* _Activity_: Your answer should be the lines of the listing that contain the word "desempenho".
══ Data to examine ══
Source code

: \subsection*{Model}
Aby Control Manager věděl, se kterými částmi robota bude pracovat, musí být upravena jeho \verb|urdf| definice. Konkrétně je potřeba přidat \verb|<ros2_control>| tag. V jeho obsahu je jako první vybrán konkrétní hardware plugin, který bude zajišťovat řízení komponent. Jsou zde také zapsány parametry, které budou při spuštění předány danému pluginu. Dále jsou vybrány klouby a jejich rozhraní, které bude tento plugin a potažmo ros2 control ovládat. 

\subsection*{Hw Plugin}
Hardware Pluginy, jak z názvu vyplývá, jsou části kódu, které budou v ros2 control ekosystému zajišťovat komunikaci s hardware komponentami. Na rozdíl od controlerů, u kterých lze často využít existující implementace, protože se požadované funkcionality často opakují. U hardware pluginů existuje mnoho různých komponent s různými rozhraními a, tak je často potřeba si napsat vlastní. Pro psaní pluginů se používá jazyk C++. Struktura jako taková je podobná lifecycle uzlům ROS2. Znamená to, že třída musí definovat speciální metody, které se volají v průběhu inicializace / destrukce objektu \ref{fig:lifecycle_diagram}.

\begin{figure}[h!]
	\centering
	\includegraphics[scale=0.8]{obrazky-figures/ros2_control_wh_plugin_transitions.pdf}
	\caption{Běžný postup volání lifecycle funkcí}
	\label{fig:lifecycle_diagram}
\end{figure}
═══
══ Data to examine ══
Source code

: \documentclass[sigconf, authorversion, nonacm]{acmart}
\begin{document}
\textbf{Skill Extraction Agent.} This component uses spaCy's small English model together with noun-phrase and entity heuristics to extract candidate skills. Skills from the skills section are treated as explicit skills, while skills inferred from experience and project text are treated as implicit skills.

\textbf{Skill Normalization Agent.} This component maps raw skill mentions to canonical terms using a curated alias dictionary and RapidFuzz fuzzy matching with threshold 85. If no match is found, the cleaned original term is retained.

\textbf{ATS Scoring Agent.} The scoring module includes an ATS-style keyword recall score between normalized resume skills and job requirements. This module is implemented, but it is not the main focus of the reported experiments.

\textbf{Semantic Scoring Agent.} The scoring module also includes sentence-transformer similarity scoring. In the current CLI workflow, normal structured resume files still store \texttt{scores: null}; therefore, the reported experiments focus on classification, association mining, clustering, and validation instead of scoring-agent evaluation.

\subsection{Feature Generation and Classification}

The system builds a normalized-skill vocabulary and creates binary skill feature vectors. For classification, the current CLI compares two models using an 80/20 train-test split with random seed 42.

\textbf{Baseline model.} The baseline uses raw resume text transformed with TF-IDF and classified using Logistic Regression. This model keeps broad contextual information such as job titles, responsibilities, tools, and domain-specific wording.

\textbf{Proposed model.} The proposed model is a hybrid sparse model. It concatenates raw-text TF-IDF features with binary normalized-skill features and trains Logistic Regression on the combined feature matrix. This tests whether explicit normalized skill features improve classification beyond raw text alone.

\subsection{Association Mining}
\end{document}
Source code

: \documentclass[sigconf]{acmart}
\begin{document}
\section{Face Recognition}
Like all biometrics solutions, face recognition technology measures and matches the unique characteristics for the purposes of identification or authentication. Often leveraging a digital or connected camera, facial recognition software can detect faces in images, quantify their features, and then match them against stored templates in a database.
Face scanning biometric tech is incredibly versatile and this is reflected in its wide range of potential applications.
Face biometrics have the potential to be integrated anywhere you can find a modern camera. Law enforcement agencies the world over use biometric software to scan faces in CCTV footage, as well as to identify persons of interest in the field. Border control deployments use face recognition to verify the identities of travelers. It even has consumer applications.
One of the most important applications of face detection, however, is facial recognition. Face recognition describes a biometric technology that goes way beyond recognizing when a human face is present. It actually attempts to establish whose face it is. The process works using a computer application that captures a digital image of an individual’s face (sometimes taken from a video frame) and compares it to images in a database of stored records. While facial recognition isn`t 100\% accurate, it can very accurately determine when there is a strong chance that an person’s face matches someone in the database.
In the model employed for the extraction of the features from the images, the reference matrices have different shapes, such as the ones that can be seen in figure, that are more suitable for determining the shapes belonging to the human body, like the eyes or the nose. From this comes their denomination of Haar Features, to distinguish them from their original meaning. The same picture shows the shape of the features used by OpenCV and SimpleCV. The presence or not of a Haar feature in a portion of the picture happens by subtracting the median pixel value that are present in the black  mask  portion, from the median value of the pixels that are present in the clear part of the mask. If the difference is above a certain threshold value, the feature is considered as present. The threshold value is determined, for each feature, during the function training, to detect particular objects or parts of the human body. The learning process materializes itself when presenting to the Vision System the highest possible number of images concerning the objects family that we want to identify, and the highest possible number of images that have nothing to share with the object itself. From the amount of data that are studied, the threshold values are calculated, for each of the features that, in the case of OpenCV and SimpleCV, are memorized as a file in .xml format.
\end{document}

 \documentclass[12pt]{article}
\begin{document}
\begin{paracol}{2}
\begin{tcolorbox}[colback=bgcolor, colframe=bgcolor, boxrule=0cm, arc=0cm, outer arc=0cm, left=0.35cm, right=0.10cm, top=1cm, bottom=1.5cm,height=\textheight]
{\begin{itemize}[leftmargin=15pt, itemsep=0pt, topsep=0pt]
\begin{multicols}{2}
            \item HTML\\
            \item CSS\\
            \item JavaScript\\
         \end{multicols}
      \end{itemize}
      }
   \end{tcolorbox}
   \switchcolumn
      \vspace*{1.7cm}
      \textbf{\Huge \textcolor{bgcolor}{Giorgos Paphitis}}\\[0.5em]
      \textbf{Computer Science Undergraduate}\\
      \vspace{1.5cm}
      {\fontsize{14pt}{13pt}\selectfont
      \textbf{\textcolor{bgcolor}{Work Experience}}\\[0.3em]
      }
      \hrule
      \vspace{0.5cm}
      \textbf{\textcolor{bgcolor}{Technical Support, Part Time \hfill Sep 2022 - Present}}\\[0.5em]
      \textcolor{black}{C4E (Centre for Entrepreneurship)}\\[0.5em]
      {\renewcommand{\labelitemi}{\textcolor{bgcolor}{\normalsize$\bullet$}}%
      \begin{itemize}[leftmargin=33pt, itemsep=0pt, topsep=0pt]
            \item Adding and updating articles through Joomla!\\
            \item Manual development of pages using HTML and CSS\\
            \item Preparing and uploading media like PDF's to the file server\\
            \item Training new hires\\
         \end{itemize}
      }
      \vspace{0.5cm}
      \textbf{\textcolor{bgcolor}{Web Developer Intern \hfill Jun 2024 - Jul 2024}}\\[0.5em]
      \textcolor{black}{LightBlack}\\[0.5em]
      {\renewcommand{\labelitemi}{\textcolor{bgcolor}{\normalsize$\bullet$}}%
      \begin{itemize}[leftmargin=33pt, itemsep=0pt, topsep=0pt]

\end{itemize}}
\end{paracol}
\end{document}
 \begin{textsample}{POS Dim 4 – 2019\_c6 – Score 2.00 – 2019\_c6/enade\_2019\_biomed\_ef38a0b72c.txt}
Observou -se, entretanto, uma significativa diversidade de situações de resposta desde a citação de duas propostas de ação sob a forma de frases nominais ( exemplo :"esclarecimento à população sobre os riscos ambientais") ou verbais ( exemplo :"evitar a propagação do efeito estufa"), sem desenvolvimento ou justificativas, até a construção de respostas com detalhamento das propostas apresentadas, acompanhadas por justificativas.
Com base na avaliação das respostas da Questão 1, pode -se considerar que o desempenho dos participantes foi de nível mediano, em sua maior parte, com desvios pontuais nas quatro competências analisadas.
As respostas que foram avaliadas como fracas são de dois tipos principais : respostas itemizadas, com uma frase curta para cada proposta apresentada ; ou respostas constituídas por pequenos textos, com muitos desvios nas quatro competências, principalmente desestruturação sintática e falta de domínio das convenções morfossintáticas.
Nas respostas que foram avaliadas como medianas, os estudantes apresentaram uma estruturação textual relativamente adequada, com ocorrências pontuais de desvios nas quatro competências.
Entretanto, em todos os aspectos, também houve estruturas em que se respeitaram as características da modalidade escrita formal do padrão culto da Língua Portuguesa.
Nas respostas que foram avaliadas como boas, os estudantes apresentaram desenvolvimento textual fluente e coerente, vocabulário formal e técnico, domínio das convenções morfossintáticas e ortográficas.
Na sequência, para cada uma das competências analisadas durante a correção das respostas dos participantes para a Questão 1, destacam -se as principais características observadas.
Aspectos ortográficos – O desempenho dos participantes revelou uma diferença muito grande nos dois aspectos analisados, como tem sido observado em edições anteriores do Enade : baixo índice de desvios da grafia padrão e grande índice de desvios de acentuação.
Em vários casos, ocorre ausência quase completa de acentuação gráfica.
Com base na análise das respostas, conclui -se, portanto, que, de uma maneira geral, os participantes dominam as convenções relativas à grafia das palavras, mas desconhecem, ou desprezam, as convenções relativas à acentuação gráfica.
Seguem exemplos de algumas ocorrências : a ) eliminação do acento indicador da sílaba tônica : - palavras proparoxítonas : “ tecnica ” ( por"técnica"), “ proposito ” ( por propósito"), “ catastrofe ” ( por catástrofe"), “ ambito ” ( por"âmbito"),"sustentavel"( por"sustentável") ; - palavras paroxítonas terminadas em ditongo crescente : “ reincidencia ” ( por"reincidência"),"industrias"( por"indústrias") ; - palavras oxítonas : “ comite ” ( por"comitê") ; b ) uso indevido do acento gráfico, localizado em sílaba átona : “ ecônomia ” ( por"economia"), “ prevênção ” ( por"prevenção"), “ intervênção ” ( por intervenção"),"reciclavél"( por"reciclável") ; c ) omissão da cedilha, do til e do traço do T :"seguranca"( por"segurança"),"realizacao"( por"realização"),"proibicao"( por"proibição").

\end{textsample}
═══
* _Output_:
Com base na avaliação das respostas da Questão 1, pode -se considerar que o desempenho dos participantes foi de nível mediano, em sua maior parte, com desvios pontuais nas quatro competências analisadas.
Aspectos ortográficos – O desempenho dos participantes revelou uma diferença muito grande nos dois aspectos analisados, como tem sido observado em edições anteriores do Enade : baixo índice de desvios da grafia padrão e grande índice de desvios de acentuação.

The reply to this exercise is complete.